Pages are contributions that do NOT go into the blogroll / continuous feed.  You have to specifically make them visible in some way or other, e.g., by including them in a sidebar or top bar menu which then links to the page in question (or by linking there from another page).

Also, pages do not have a comment function (though on WP you can “like” them).

Thus, pages are a great place for permanent admin announcements — e.g., the Bingo Rules on this blog are formatted as a page.  So is my main Literature index on my personal blog.

Projects are essentially a combination / cross section of posts and pages.  Like posts, they allow for both comments and “likes”.  However, like pages, they do not appear in the main blogroll / feed but have to be made visible in another way (e.g., as part of a menu).  The black admin sidebar category under which you find all of a given blog’s projects is called “Portfolio” (it sits right under “Pages”).  Also, projects do not share the blog posts’ tags and categories: that way, you can (inter alia) create one or more separate feeds for your projects to which you can also link (instead of just to a single project) from a menu.

I think on this blog, “projects” may be a good tool for every type of post that, on the one hand, we want site members to be able to access at all times without having to search the main blogroll / feed, and which on the other hand, we want people to be able to comment on.

E.g., I don’t know whether the Nose Graze plugin would allow us to create book lists — if it doesn’t, we could copy over the existing book lists for the various bingo squares into one project page per square / book list, to which others then could either add books directly (if they have the admin rights to do so) or make suggestions in the comments (the way we originally did this on BL, except that this time it wouldn’t fall to MbD alone to add the books; everybody with admin rights could pitch in).

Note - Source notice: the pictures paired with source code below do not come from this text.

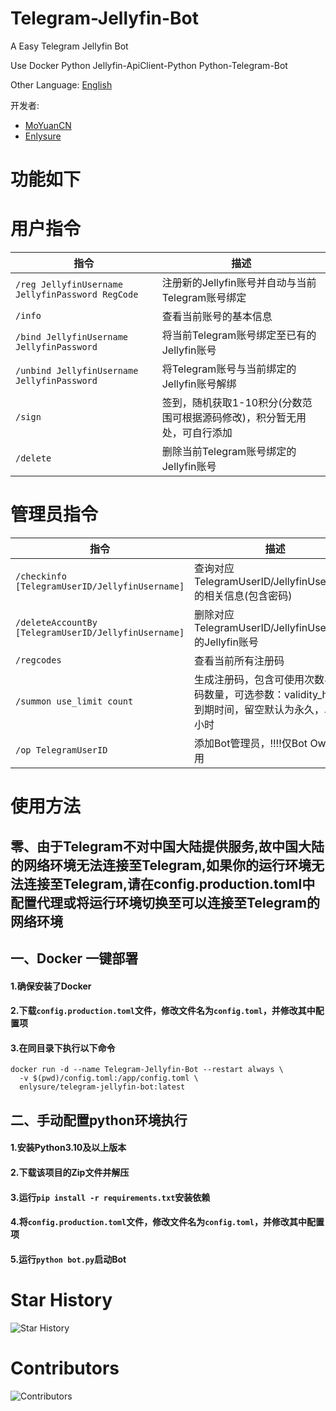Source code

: # Telegram-Jellyfin-Bot
A Easy Telegram Jellyfin Bot

Use Docker Python Jellyfin-ApiClient-Python Python-Telegram-Bot

Other Language: [English](README_EN.md)

开发者: 
- [MoYuanCN](https://github.com/MoYuanCN/)
- [Enlysure](https://github.com/Rovniced)

# 功能如下
# 用户指令

| 指令                                               | 描述                                      |
|--------------------------------------------------|-----------------------------------------|
| `/reg JellyfinUsername JellyfinPassword RegCode` | 注册新的Jellyfin账号并自动与当前Telegram账号绑定        |
| `/info`                                          | 查看当前账号的基本信息                             |
| `/bind JellyfinUsername JellyfinPassword`        | 将当前Telegram账号绑定至已有的Jellyfin账号           |
| `/unbind JellyfinUsername JellyfinPassword`      | 将Telegram账号与当前绑定的Jellyfin账号解绑           |
| `/sign`                                          | 签到，随机获取1-10积分(分数范围可根据源码修改)，积分暂无用处，可自行添加 |
| `/delete`                                        | 删除当前Telegram账号绑定的Jellyfin账号             |

# 管理员指令

| 指令                                                   | 描述                                                         |
|------------------------------------------------------|------------------------------------------------------------|
| `/checkinfo [TelegramUserID/JellyfinUsername]`       | 查询对应TelegramUserID/JellyfinUsername的相关信息(包含密码)             |
| `/deleteAccountBy [TelegramUserID/JellyfinUsername]` | 删除对应TelegramUserID/JellyfinUsername的Jellyfin账号             |
| `/regcodes`                                          | 查看当前所有注册码                                                  |
| `/summon use_limit count`                            | 生成注册码，包含可使用次数与注册码数量，可选参数：validity_hours 到期时间，留空默认为永久，单位为小时 |
| `/op TelegramUserID`                                 | 添加Bot管理员，!!!!仅Bot Owner可用                                  |

# 使用方法

## 零、由于Telegram不对中国大陆提供服务,故中国大陆的网络环境无法连接至Telegram,如果你的运行环境无法连接至Telegram,请在config.production.toml中配置代理或将运行环境切换至可以连接至Telegram的网络环境
## 一、Docker 一键部署
    
#### 1.确保安装了Docker

#### 2.下载`config.production.toml`文件，修改文件名为`config.toml`，并修改其中配置项

#### 3.在同目录下执行以下命令
```
docker run -d --name Telegram-Jellyfin-Bot --restart always \
  -v $(pwd)/config.toml:/app/config.toml \
  enlysure/telegram-jellyfin-bot:latest
```

## 二、手动配置python环境执行

#### 1.安装Python3.10及以上版本

#### 2.下载该项目的Zip文件并解压

#### 3.运行`pip install -r requirements.txt`安装依赖

#### 4.将`config.production.toml`文件，修改文件名为`config.toml`，并修改其中配置项

#### 5.运行`python bot.py`启动Bot

# Star History
![Star History](https://starchart.cc/MoYuanCN/telegram-Jellyfin-Bot.svg)

# Contributors
![Contributors](https://contrib.rocks/image?repo=MoYuanCN/telegram-Jellyfin-Bot)
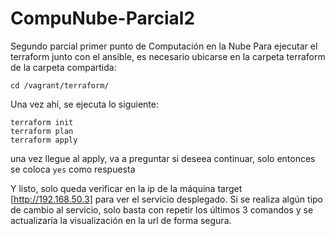 # CompuNube-Parcial2
Segundo parcial primer punto de Computación en la Nube
Para ejecutar el terraform junto con el ansible, es necesario ubicarse en la carpeta terraform de la carpeta compartida:
```
cd /vagrant/terraform/
```

Una vez ahí, se ejecuta lo siguiente:
```
terraform init
terraform plan
terraform apply
```

una vez llegue al apply, va a preguntar si deseea continuar, solo entonces se coloca ```yes``` como respuesta

Y listo, solo queda verificar en la ip de la máquina target [http://192.168.50.3] para ver el servicio desplegado.
Si se realiza algún tipo de cambio al servicio, solo basta con repetir los últimos 3 comandos y se actualizaría la visualización en la url de forma segura.
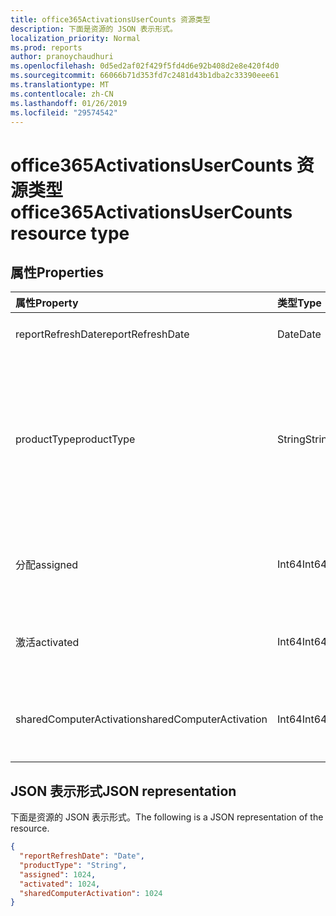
 ```yaml
---
title: office365ActivationsUserCounts 资源类型
description: 下面是资源的 JSON 表示形式。
localization_priority: Normal
ms.prod: reports
author: pranoychaudhuri
ms.openlocfilehash: 0d5ed2af02f429f5fd4d6e92b408d2e8e420f4d0
ms.sourcegitcommit: 66066b71d353fd7c2481d43b1dba2c33390eee61
ms.translationtype: MT
ms.contentlocale: zh-CN
ms.lasthandoff: 01/26/2019
ms.locfileid: "29574542"
---
```

# <a name="office365activationsusercounts-resource-type"></a><span data-ttu-id="d26c8-103">office365ActivationsUserCounts 资源类型</span><span class="sxs-lookup"><span data-stu-id="d26c8-103">office365ActivationsUserCounts resource type</span></span>

## <a name="properties"></a><span data-ttu-id="d26c8-104">属性</span><span class="sxs-lookup"><span data-stu-id="d26c8-104">Properties</span></span>

| <span data-ttu-id="d26c8-105">属性</span><span class="sxs-lookup"><span data-stu-id="d26c8-105">Property</span></span>                 | <span data-ttu-id="d26c8-106">类型</span><span class="sxs-lookup"><span data-stu-id="d26c8-106">Type</span></span>   | <span data-ttu-id="d26c8-107">说明</span><span class="sxs-lookup"><span data-stu-id="d26c8-107">Description</span></span>                              |
| :----------------------- | :----- | ---------------------------------------- |
| <span data-ttu-id="d26c8-108">reportRefreshDate</span><span class="sxs-lookup"><span data-stu-id="d26c8-108">reportRefreshDate</span></span>        | <span data-ttu-id="d26c8-109">Date</span><span class="sxs-lookup"><span data-stu-id="d26c8-109">Date</span></span>   | <span data-ttu-id="d26c8-110">内容最晚日期。</span><span class="sxs-lookup"><span data-stu-id="d26c8-110">The latest date of the content.</span></span>          |
| <span data-ttu-id="d26c8-111">productType</span><span class="sxs-lookup"><span data-stu-id="d26c8-111">productType</span></span>              | <span data-ttu-id="d26c8-112">String</span><span class="sxs-lookup"><span data-stu-id="d26c8-112">String</span></span> | <span data-ttu-id="d26c8-113">产品类型，如"Office 365 ProPlus"、"Project 客户端"或"Visio Pro for Office 365"。</span><span class="sxs-lookup"><span data-stu-id="d26c8-113">The product type such as "Office 365 ProPlus", "Project Client", or "Visio Pro for Office 365".</span></span> |
| <span data-ttu-id="d26c8-114">分配</span><span class="sxs-lookup"><span data-stu-id="d26c8-114">assigned</span></span>                 | <span data-ttu-id="d26c8-115">Int64</span><span class="sxs-lookup"><span data-stu-id="d26c8-115">Int64</span></span>  | <span data-ttu-id="d26c8-116">产品许可证已分配的用户数。</span><span class="sxs-lookup"><span data-stu-id="d26c8-116">The number of users have been assigned for the product license.</span></span> |
| <span data-ttu-id="d26c8-117">激活</span><span class="sxs-lookup"><span data-stu-id="d26c8-117">activated</span></span>                | <span data-ttu-id="d26c8-118">Int64</span><span class="sxs-lookup"><span data-stu-id="d26c8-118">Int64</span></span>  | <span data-ttu-id="d26c8-119">已激活产品的用户数。</span><span class="sxs-lookup"><span data-stu-id="d26c8-119">The number of users who have activated the product.</span></span> |
| <span data-ttu-id="d26c8-120">sharedComputerActivation</span><span class="sxs-lookup"><span data-stu-id="d26c8-120">sharedComputerActivation</span></span> | <span data-ttu-id="d26c8-121">Int64</span><span class="sxs-lookup"><span data-stu-id="d26c8-121">Int64</span></span>  | <span data-ttu-id="d26c8-122">共享计算机使用该产品的用户数。</span><span class="sxs-lookup"><span data-stu-id="d26c8-122">The number of users who have used the product on a shared computer.</span></span> |

## <a name="json-representation"></a><span data-ttu-id="d26c8-123">JSON 表示形式</span><span class="sxs-lookup"><span data-stu-id="d26c8-123">JSON representation</span></span>

<span data-ttu-id="d26c8-124">下面是资源的 JSON 表示形式。</span><span class="sxs-lookup"><span data-stu-id="d26c8-124">The following is a JSON representation of the resource.</span></span>

<!-- {
  "blockType": "resource",
  "@odata.type": "microsoft.graph.office365ActivationsUserCounts"
} -->

```json
{
  "reportRefreshDate": "Date", 
  "productType": "String", 
  "assigned": 1024, 
  "activated": 1024,
  "sharedComputerActivation": 1024
}
```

Ditto the “Questions” section: We could create one basic “Questions” project page / post, include it in one of the overall bingo admin menus (sidbar or top bar), and questions could then be asked in the comments — with the answers to questions that don’t merely concern a single issue (e.g., “can book xyz be used for square abc?”) but a matter of policy (such as some of my questions in this year’s game as to the interplay of various spell cards) then — if we think it might come up again — copied into the main body of the “questions” project post as such.

On my personal blog, I am using “projects” mainly for the master update posts concerning my various reading projects; e.g., Halloween Bingo 2021.

BUT note that my top menu bar contains links — other than to my main blog post feed and my contact page — to my main index pages (literature, movies, music; all formatted as WP “pages”) AS WELL AS to the separate “(ongoing) projects” blogroll generated from all those of my projects in a portfolio category named (you guessed it) “ongoing”.  A separate additional menu showing all of my ongoing projects is contained in my sidebar (as are menus for my completed projects and a number of  other indexes) .   So, visitors to my blog have two different ways of finding the master update posts for all my ongoing projects in one place; either via the top bar menu and the dedicated “ongoing projects” blogroll linked there, or via the relevant sidebar menu.  I think we could do something similar for those bingo admin posts that do invite comments (and therefore can’t be formatted as WP “pages”), but which should nevertheless be accessible at all times without getting buried in the main blog post feed.

Essentially, the combination of separate “project” blogrolls and menus would allow us to create dedicated discussion sections or feeds that could have a similar function as the “discussion” subsections on Goodreads (“admin”, “the squares”, etc.) without interfering with the main blog feed and / or with the blog members’ individual feeds, such as auto-generated on the basis of their authorship category.

I hope this doesn’t all sound too complicated — it really isn’t; it’s probably just a matter of playing around with things … and there are probably also yet more ways of using “projects” that will occur to us once we start tinkering with the feature.